━━ Excerpted records

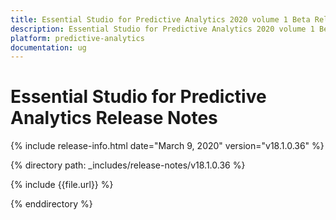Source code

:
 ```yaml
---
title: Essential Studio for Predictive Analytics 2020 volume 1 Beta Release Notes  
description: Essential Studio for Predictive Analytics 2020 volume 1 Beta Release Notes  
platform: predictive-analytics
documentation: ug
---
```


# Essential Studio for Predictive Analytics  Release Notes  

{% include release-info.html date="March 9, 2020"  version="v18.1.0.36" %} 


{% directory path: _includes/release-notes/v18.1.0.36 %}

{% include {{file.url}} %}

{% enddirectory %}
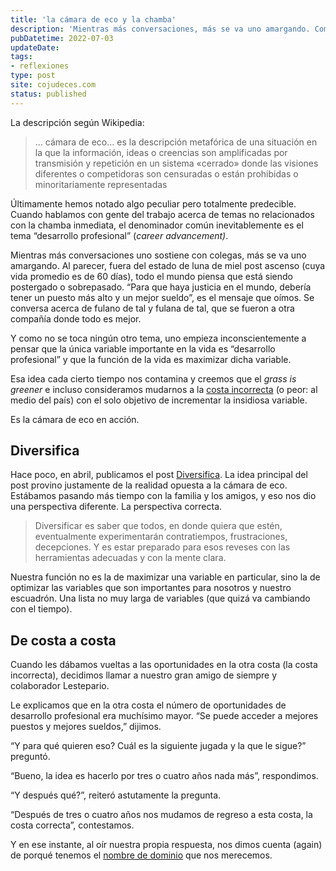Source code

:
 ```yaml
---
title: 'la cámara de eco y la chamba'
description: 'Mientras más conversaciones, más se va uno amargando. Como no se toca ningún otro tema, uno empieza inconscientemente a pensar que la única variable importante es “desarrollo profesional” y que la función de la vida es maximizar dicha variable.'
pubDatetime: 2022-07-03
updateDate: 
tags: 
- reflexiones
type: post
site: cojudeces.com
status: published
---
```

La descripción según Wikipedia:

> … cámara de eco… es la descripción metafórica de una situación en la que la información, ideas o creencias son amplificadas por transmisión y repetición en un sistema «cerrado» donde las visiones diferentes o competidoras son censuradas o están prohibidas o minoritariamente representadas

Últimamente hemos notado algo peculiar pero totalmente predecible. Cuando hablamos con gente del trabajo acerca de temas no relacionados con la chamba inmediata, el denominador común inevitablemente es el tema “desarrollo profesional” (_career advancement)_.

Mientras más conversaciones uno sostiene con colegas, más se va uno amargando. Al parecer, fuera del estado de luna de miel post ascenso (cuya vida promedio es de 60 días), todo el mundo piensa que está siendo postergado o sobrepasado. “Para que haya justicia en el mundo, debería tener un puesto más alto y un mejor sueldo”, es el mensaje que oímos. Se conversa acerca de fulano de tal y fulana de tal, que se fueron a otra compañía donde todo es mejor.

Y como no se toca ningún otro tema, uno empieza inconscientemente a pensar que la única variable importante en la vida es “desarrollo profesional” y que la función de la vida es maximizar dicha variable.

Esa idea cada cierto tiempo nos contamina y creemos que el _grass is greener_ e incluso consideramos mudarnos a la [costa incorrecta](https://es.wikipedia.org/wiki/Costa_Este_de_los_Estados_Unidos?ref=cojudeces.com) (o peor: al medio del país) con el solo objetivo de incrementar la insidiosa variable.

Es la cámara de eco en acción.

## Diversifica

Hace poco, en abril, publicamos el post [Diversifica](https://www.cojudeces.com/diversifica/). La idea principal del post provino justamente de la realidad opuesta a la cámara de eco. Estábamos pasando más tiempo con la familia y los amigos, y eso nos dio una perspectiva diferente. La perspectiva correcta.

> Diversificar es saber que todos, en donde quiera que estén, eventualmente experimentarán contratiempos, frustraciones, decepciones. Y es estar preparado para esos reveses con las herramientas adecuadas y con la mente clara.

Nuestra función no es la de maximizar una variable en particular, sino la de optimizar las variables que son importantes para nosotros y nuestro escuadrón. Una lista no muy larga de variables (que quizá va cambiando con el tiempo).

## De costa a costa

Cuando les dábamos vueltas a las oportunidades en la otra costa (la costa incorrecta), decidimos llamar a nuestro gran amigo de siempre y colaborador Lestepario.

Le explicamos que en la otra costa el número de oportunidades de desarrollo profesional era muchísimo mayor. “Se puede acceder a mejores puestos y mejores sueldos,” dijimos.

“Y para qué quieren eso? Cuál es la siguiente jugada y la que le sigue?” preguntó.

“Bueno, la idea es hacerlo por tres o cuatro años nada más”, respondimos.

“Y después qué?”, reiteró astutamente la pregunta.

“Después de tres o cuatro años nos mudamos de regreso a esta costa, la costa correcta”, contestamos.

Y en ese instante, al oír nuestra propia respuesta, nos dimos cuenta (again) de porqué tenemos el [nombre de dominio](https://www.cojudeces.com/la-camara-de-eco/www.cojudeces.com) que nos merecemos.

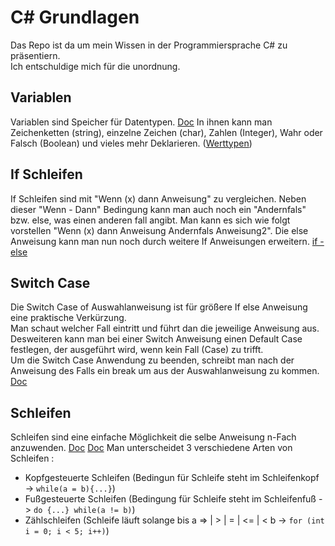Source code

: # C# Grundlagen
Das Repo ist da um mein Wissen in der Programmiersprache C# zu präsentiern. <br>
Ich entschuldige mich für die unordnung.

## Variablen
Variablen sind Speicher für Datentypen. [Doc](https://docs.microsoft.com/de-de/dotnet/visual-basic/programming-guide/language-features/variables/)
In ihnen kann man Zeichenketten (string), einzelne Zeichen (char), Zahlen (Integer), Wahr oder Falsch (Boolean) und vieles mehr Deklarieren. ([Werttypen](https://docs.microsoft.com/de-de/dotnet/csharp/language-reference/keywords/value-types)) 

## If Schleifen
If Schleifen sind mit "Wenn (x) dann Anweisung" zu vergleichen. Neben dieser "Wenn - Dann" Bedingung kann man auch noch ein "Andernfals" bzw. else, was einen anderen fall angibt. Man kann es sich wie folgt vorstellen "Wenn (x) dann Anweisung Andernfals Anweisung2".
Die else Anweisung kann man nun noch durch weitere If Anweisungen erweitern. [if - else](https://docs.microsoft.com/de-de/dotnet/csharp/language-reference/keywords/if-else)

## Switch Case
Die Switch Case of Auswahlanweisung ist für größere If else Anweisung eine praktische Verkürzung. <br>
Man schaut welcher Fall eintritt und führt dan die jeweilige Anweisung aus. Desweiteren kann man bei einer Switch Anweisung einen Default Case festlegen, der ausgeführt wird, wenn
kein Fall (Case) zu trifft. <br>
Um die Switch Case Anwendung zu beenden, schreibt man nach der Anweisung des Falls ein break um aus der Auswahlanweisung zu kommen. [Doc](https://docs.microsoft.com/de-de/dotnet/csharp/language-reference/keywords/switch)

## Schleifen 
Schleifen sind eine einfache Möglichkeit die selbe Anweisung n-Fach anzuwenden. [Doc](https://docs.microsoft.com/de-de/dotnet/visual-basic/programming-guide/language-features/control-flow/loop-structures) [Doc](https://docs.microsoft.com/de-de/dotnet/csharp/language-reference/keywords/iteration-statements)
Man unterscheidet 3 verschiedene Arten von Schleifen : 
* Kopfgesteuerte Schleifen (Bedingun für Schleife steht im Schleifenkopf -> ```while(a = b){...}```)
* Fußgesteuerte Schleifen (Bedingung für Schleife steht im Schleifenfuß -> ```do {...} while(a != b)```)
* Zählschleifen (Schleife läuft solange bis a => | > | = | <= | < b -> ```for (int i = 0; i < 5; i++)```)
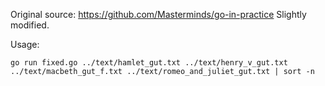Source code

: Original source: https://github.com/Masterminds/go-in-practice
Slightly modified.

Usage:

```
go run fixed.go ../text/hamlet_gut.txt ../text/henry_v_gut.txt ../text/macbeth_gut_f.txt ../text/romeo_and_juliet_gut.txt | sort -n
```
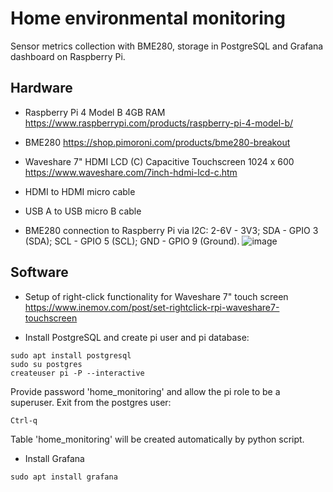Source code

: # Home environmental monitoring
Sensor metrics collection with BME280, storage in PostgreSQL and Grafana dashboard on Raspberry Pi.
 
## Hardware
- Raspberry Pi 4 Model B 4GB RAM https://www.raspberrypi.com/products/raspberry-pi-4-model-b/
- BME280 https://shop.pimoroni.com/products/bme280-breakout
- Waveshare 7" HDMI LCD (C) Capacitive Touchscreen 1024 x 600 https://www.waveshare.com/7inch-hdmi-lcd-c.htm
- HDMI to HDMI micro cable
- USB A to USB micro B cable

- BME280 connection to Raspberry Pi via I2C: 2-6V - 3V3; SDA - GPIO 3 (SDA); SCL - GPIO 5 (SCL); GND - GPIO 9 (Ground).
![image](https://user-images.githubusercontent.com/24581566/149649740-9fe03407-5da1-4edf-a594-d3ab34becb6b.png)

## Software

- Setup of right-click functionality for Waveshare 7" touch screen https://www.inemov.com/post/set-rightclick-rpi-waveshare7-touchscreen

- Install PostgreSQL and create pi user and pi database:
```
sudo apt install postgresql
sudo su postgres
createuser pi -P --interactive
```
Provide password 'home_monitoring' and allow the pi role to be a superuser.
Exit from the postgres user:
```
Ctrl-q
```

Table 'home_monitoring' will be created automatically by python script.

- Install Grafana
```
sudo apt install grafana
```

━━━━
━━ Excerpted records

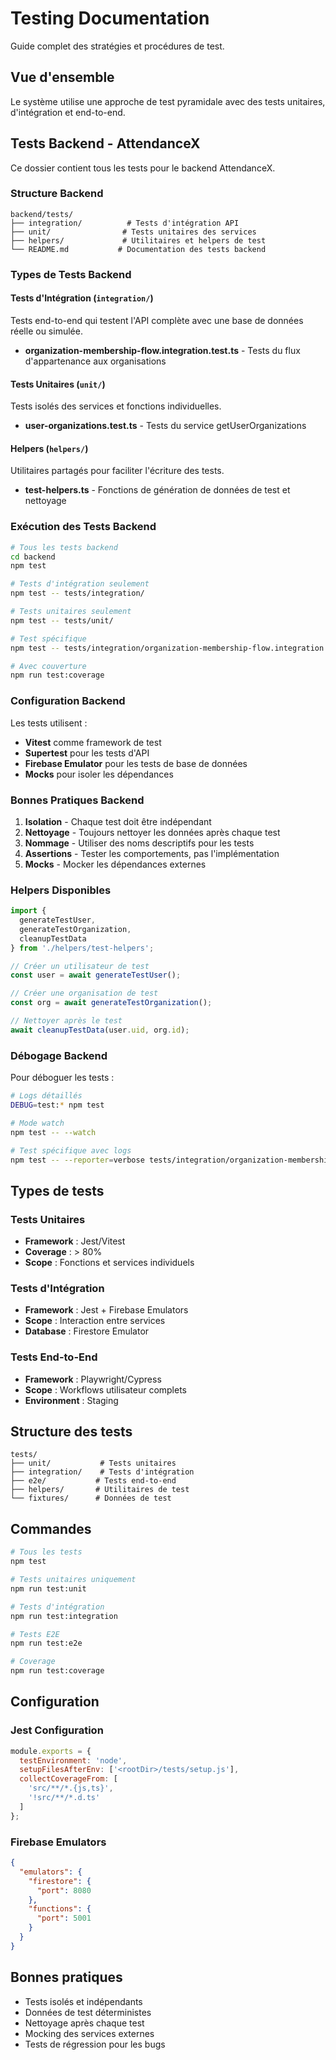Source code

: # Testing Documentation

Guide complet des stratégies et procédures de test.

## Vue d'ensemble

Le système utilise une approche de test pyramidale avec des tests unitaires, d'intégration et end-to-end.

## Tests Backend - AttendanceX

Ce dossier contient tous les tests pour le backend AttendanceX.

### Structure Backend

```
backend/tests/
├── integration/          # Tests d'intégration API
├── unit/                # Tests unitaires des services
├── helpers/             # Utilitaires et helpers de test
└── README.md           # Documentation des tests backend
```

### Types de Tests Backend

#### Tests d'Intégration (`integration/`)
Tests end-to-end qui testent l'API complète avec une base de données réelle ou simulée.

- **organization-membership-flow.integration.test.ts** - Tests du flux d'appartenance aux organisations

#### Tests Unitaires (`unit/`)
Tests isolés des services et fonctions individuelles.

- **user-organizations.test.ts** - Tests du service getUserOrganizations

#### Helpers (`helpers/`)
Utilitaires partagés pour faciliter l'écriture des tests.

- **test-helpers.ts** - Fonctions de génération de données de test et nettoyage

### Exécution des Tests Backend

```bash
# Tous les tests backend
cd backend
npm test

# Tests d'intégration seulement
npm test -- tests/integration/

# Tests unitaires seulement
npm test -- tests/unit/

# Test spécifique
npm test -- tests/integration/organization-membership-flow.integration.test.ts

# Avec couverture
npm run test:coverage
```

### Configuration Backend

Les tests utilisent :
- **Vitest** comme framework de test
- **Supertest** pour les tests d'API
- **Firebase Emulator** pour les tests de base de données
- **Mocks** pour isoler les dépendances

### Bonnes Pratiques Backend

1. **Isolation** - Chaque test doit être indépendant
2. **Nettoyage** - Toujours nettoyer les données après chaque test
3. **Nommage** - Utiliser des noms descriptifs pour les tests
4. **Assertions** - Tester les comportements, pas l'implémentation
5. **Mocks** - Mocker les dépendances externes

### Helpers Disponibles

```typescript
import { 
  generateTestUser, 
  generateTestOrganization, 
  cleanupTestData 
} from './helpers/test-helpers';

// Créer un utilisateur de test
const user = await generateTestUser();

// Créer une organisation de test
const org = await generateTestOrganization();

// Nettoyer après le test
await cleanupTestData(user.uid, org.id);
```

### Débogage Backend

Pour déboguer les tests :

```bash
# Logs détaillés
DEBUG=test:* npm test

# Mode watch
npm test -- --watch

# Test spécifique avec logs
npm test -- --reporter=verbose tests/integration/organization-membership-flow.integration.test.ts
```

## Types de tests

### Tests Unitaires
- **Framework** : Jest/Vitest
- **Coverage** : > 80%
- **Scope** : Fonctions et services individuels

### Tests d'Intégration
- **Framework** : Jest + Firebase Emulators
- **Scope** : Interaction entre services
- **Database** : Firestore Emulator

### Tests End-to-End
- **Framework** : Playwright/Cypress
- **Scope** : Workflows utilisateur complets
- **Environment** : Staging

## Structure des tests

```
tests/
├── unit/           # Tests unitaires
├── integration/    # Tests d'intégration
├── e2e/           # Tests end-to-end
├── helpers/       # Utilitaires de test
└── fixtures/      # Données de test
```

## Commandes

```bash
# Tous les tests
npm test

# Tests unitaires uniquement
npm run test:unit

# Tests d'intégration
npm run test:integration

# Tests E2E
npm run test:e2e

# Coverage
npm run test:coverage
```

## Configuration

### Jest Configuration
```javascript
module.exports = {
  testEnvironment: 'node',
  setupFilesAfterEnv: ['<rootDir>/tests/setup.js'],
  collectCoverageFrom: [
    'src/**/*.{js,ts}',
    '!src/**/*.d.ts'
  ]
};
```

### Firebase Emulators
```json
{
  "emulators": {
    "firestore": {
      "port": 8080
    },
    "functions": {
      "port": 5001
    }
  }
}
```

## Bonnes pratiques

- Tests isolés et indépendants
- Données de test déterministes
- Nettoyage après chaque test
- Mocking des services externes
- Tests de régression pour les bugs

━━━━

• The problem:
Print only what lies in the material above starting at the line with "Sensor metrics collection" and ending at the line with "- BME280 connection", every line exactly as given.

• Solution to the problem:
Sensor metrics collection with BME280, storage in PostgreSQL and Grafana dashboard on Raspberry Pi.
 
## Hardware
- Raspberry Pi 4 Model B 4GB RAM https://www.raspberrypi.com/products/raspberry-pi-4-model-b/
- BME280 https://shop.pimoroni.com/products/bme280-breakout
- Waveshare 7" HDMI LCD (C) Capacitive Touchscreen 1024 x 600 https://www.waveshare.com/7inch-hdmi-lcd-c.htm
- HDMI to HDMI micro cable
- USB A to USB micro B cable

- BME280 connection to Raspberry Pi via I2C: 2-6V - 3V3; SDA - GPIO 3 (SDA); SCL - GPIO 5 (SCL); GND - GPIO 9 (Ground).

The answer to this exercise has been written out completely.